**Exercise**
Your job with the data below is to output exactly the lines from the one holding "F<OR animals as well as for" down to the one holding "develop according to their own genius.", both included, and no others.
[[ Data to use, beginning ]]
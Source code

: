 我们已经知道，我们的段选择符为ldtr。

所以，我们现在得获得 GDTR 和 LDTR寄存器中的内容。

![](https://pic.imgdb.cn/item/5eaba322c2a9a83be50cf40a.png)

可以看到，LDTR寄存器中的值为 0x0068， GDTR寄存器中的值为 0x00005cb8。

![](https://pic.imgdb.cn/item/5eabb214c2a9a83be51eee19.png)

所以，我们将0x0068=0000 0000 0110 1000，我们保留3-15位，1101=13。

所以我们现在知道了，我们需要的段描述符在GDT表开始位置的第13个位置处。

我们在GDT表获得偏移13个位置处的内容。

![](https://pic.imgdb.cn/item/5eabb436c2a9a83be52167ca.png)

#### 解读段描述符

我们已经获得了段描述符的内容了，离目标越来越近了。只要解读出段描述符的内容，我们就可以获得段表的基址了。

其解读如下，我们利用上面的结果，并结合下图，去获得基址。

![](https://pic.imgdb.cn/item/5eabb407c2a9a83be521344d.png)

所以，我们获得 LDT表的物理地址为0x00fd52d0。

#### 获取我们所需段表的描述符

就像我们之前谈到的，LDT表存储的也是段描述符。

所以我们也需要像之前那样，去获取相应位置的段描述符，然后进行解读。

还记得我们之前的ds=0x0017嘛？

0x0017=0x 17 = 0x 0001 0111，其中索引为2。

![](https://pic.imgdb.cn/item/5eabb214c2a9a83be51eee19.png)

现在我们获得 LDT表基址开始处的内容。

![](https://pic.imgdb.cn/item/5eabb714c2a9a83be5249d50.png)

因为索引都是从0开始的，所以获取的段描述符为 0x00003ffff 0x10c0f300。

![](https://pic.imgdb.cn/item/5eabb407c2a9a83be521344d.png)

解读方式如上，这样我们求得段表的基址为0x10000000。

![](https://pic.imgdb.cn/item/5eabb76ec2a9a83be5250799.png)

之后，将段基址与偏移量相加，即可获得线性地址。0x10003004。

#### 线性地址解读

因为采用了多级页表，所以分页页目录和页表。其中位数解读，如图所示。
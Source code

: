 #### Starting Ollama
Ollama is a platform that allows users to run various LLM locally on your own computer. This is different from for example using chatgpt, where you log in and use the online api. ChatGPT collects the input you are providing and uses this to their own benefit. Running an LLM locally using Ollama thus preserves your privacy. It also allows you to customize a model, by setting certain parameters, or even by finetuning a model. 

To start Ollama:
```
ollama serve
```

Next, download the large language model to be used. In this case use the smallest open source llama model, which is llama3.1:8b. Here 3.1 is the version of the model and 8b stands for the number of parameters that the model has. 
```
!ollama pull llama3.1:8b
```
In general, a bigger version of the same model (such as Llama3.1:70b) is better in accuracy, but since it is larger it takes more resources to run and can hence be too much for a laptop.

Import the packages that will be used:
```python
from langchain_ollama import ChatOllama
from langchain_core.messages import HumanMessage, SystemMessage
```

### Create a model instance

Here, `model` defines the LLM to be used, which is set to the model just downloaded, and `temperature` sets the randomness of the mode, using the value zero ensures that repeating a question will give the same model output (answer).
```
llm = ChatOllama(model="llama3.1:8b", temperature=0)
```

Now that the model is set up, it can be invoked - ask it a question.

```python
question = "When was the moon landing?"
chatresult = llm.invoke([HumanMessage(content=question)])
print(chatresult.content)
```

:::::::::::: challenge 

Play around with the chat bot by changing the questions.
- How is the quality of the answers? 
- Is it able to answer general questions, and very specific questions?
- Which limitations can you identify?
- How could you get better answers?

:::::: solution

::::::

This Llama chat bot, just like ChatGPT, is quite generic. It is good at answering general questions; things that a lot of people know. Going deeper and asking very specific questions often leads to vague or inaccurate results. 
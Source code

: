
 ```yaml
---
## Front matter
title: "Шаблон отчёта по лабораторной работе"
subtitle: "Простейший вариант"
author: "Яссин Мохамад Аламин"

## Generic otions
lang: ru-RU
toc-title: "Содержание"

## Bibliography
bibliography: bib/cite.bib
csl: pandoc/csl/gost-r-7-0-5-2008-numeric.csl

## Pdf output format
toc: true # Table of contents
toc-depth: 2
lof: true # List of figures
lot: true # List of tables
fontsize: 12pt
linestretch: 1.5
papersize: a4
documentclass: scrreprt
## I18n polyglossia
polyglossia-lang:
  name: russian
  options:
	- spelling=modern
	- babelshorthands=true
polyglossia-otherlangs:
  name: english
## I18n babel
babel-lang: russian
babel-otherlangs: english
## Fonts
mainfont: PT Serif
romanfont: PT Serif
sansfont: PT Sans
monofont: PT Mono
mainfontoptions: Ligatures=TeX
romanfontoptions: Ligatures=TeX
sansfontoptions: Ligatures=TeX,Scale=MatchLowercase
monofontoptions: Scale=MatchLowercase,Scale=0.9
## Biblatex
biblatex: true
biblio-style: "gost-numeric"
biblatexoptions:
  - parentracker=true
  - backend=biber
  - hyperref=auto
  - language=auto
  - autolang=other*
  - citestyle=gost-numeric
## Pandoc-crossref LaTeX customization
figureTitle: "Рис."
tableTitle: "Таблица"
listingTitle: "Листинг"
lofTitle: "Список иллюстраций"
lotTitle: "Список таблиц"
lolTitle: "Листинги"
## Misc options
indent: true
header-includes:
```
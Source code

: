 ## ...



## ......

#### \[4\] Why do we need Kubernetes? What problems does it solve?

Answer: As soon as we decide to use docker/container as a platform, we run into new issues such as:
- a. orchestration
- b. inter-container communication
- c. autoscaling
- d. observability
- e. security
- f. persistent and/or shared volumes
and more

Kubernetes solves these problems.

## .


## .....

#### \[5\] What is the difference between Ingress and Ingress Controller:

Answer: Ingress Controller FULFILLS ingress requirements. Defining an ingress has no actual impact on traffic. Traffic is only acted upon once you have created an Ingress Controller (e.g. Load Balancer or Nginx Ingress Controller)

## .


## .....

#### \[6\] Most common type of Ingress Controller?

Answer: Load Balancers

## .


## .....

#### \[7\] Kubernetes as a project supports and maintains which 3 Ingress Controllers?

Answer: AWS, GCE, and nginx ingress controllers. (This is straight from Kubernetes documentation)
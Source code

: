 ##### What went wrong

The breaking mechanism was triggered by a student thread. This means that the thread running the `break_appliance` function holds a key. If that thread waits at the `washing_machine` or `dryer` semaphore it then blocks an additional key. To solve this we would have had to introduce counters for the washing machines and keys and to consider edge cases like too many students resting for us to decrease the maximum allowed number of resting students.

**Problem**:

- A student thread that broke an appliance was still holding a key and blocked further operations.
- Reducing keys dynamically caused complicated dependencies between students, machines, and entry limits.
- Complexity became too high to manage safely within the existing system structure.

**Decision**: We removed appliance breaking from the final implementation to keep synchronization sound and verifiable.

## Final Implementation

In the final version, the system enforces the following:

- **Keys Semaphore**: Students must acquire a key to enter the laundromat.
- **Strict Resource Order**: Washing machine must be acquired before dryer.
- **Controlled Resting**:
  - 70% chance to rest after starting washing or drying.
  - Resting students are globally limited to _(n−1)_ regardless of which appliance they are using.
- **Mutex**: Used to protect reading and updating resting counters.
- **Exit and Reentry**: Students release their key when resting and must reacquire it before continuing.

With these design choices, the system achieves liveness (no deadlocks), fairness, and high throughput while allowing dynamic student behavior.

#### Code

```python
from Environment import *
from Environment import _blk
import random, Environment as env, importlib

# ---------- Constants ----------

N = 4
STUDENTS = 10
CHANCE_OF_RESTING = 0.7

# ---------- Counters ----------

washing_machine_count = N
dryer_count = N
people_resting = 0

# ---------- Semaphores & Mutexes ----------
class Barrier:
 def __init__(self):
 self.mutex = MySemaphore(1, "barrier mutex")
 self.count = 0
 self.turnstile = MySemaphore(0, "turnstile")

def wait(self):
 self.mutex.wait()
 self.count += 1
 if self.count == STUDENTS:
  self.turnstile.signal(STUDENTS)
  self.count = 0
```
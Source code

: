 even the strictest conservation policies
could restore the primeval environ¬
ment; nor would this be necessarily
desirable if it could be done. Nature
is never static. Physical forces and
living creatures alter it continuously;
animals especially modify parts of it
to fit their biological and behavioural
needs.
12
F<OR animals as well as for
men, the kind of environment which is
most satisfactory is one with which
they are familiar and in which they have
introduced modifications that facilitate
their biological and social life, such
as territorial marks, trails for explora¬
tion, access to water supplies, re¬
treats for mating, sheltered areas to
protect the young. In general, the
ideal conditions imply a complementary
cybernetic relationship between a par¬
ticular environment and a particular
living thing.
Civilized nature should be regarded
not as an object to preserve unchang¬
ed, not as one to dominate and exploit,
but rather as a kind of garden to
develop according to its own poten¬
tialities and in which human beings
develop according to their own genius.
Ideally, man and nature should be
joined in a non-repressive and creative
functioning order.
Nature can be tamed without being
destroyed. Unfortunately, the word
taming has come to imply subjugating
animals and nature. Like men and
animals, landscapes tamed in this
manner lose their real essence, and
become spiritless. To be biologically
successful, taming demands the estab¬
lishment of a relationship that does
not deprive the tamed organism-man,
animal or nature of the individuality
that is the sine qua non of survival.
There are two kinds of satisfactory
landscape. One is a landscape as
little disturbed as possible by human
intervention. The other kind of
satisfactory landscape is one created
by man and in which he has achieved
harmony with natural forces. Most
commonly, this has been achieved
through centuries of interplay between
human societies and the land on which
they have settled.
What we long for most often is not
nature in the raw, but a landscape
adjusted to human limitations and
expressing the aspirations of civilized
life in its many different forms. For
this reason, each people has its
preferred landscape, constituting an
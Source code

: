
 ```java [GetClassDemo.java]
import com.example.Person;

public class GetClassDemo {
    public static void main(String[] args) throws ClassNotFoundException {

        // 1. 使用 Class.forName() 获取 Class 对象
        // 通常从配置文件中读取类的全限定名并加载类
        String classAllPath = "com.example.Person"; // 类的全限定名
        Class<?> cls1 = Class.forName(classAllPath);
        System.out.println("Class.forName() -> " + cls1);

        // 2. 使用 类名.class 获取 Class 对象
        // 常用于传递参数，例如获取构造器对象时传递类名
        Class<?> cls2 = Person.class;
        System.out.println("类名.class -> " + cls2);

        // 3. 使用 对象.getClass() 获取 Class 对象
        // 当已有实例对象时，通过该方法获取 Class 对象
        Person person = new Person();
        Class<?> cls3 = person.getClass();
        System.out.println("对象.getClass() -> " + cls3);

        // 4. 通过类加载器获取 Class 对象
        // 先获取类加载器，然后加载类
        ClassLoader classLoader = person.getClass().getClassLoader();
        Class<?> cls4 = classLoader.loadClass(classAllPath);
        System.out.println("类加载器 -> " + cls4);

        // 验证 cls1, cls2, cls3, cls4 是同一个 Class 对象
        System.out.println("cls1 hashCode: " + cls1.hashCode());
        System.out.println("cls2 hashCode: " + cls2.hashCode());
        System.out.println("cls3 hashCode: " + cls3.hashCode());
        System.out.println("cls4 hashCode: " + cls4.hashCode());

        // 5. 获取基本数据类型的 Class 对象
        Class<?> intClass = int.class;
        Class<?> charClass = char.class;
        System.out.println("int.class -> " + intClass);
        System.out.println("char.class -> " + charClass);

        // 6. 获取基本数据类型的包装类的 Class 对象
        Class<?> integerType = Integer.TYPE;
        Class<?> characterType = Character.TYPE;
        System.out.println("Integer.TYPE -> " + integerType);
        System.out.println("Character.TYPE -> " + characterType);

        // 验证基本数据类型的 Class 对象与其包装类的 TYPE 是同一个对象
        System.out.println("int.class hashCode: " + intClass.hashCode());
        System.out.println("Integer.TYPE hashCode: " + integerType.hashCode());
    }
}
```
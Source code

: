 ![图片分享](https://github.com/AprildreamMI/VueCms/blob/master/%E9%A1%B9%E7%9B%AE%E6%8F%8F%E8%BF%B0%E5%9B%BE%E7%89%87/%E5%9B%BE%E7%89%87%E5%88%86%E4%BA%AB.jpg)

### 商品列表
[[ Data to use, end ]]
**Output for this exercise**
F<OR animals as well as for
men, the kind of environment which is
most satisfactory is one with which
they are familiar and in which they have
introduced modifications that facilitate
their biological and social life, such
as territorial marks, trails for explora¬
tion, access to water supplies, re¬
treats for mating, sheltered areas to
protect the young. In general, the
ideal conditions imply a complementary
cybernetic relationship between a par¬
ticular environment and a particular
living thing.
Civilized nature should be regarded
not as an object to preserve unchang¬
ed, not as one to dominate and exploit,
but rather as a kind of garden to
develop according to its own poten¬
tialities and in which human beings
develop according to their own genius.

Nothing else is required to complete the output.